• [YOUR OBJECTIVE]
For the data below, restate word for word only the lines from the line containing "- Implementare sistema di notifiche" through the line containing "### 5.2 Interfaccia della Chat", both ends included.

[[ SUPPLIED DATA open ]]

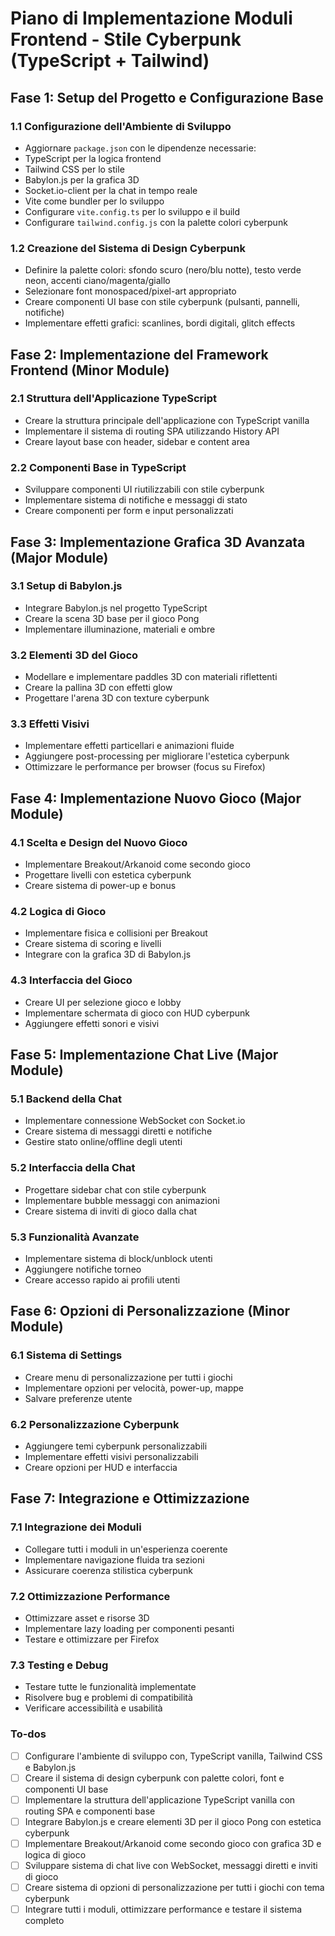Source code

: <!-- 83256b5b-bc5c-48f3-a87c-0aaf4cd6e8e6 b68297bf-064b-487e-b483-24455dd92237 -->
# Piano di Implementazione Moduli Frontend - Stile Cyberpunk (TypeScript + Tailwind)

## Fase 1: Setup del Progetto e Configurazione Base

### 1.1 Configurazione dell'Ambiente di Sviluppo

- Aggiornare `package.json` con le dipendenze necessarie:
- TypeScript per la logica frontend
- Tailwind CSS per lo stile
- Babylon.js per la grafica 3D
- Socket.io-client per la chat in tempo reale
- Vite come bundler per lo sviluppo
- Configurare `vite.config.ts` per lo sviluppo e il build
- Configurare `tailwind.config.js` con la palette colori cyberpunk

### 1.2 Creazione del Sistema di Design Cyberpunk

- Definire la palette colori: sfondo scuro (nero/blu notte), testo verde neon, accenti ciano/magenta/giallo
- Selezionare font monospaced/pixel-art appropriato
- Creare componenti UI base con stile cyberpunk (pulsanti, pannelli, notifiche)
- Implementare effetti grafici: scanlines, bordi digitali, glitch effects

## Fase 2: Implementazione del Framework Frontend (Minor Module)

### 2.1 Struttura dell'Applicazione TypeScript

- Creare la struttura principale dell'applicazione con TypeScript vanilla
- Implementare il sistema di routing SPA utilizzando History API
- Creare layout base con header, sidebar e content area

### 2.2 Componenti Base in TypeScript

- Sviluppare componenti UI riutilizzabili con stile cyberpunk
- Implementare sistema di notifiche e messaggi di stato
- Creare componenti per form e input personalizzati

## Fase 3: Implementazione Grafica 3D Avanzata (Major Module)

### 3.1 Setup di Babylon.js

- Integrare Babylon.js nel progetto TypeScript
- Creare la scena 3D base per il gioco Pong
- Implementare illuminazione, materiali e ombre

### 3.2 Elementi 3D del Gioco

- Modellare e implementare paddles 3D con materiali riflettenti
- Creare la pallina 3D con effetti glow
- Progettare l'arena 3D con texture cyberpunk

### 3.3 Effetti Visivi

- Implementare effetti particellari e animazioni fluide
- Aggiungere post-processing per migliorare l'estetica cyberpunk
- Ottimizzare le performance per browser (focus su Firefox)

## Fase 4: Implementazione Nuovo Gioco (Major Module)

### 4.1 Scelta e Design del Nuovo Gioco

- Implementare Breakout/Arkanoid come secondo gioco
- Progettare livelli con estetica cyberpunk
- Creare sistema di power-up e bonus

### 4.2 Logica di Gioco

- Implementare fisica e collisioni per Breakout
- Creare sistema di scoring e livelli
- Integrare con la grafica 3D di Babylon.js

### 4.3 Interfaccia del Gioco

- Creare UI per selezione gioco e lobby
- Implementare schermata di gioco con HUD cyberpunk
- Aggiungere effetti sonori e visivi

## Fase 5: Implementazione Chat Live (Major Module)

### 5.1 Backend della Chat

- Implementare connessione WebSocket con Socket.io
- Creare sistema di messaggi diretti e notifiche
- Gestire stato online/offline degli utenti

### 5.2 Interfaccia della Chat

- Progettare sidebar chat con stile cyberpunk
- Implementare bubble messaggi con animazioni
- Creare sistema di inviti di gioco dalla chat

### 5.3 Funzionalità Avanzate

- Implementare sistema di block/unblock utenti
- Aggiungere notifiche torneo
- Creare accesso rapido ai profili utenti

## Fase 6: Opzioni di Personalizzazione (Minor Module)

### 6.1 Sistema di Settings

- Creare menu di personalizzazione per tutti i giochi
- Implementare opzioni per velocità, power-up, mappe
- Salvare preferenze utente

### 6.2 Personalizzazione Cyberpunk

- Aggiungere temi cyberpunk personalizzabili
- Implementare effetti visivi personalizzabili
- Creare opzioni per HUD e interfaccia

## Fase 7: Integrazione e Ottimizzazione

### 7.1 Integrazione dei Moduli

- Collegare tutti i moduli in un'esperienza coerente
- Implementare navigazione fluida tra sezioni
- Assicurare coerenza stilistica cyberpunk

### 7.2 Ottimizzazione Performance

- Ottimizzare asset e risorse 3D
- Implementare lazy loading per componenti pesanti
- Testare e ottimizzare per Firefox

### 7.3 Testing e Debug

- Testare tutte le funzionalità implementate
- Risolvere bug e problemi di compatibilità
- Verificare accessibilità e usabilità

### To-dos

- [ ] Configurare l'ambiente di sviluppo con, TypeScript vanilla, Tailwind CSS e Babylon.js
- [ ] Creare il sistema di design cyberpunk con palette colori, font e componenti UI base
- [ ] Implementare la struttura dell'applicazione TypeScript vanilla con routing SPA e componenti base
- [ ] Integrare Babylon.js e creare elementi 3D per il gioco Pong con estetica cyberpunk
- [ ] Implementare Breakout/Arkanoid come secondo gioco con grafica 3D e logica di gioco
- [ ] Sviluppare sistema di chat live con WebSocket, messaggi diretti e inviti di gioco
- [ ] Creare sistema di opzioni di personalizzazione per tutti i giochi con tema cyberpunk
- [ ] Integrare tutti i moduli, ottimizzare performance e testare il sistema completo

[[ SUPPLIED DATA closed ]]

• [ANSWER SPACE]
- Implementare sistema di notifiche e messaggi di stato
- Creare componenti per form e input personalizzati

## Fase 3: Implementazione Grafica 3D Avanzata (Major Module)

### 3.1 Setup di Babylon.js

- Integrare Babylon.js nel progetto TypeScript
- Creare la scena 3D base per il gioco Pong
- Implementare illuminazione, materiali e ombre

### 3.2 Elementi 3D del Gioco

- Modellare e implementare paddles 3D con materiali riflettenti
- Creare la pallina 3D con effetti glow
- Progettare l'arena 3D con texture cyberpunk

### 3.3 Effetti Visivi

- Implementare effetti particellari e animazioni fluide
- Aggiungere post-processing per migliorare l'estetica cyberpunk
- Ottimizzare le performance per browser (focus su Firefox)

## Fase 4: Implementazione Nuovo Gioco (Major Module)

### 4.1 Scelta e Design del Nuovo Gioco

- Implementare Breakout/Arkanoid come secondo gioco
- Progettare livelli con estetica cyberpunk
- Creare sistema di power-up e bonus

### 4.2 Logica di Gioco

- Implementare fisica e collisioni per Breakout
- Creare sistema di scoring e livelli
- Integrare con la grafica 3D di Babylon.js

### 4.3 Interfaccia del Gioco

- Creare UI per selezione gioco e lobby
- Implementare schermata di gioco con HUD cyberpunk
- Aggiungere effetti sonori e visivi

## Fase 5: Implementazione Chat Live (Major Module)

### 5.1 Backend della Chat

- Implementare connessione WebSocket con Socket.io
- Creare sistema di messaggi diretti e notifiche
- Gestire stato online/offline degli utenti

### 5.2 Interfaccia della Chat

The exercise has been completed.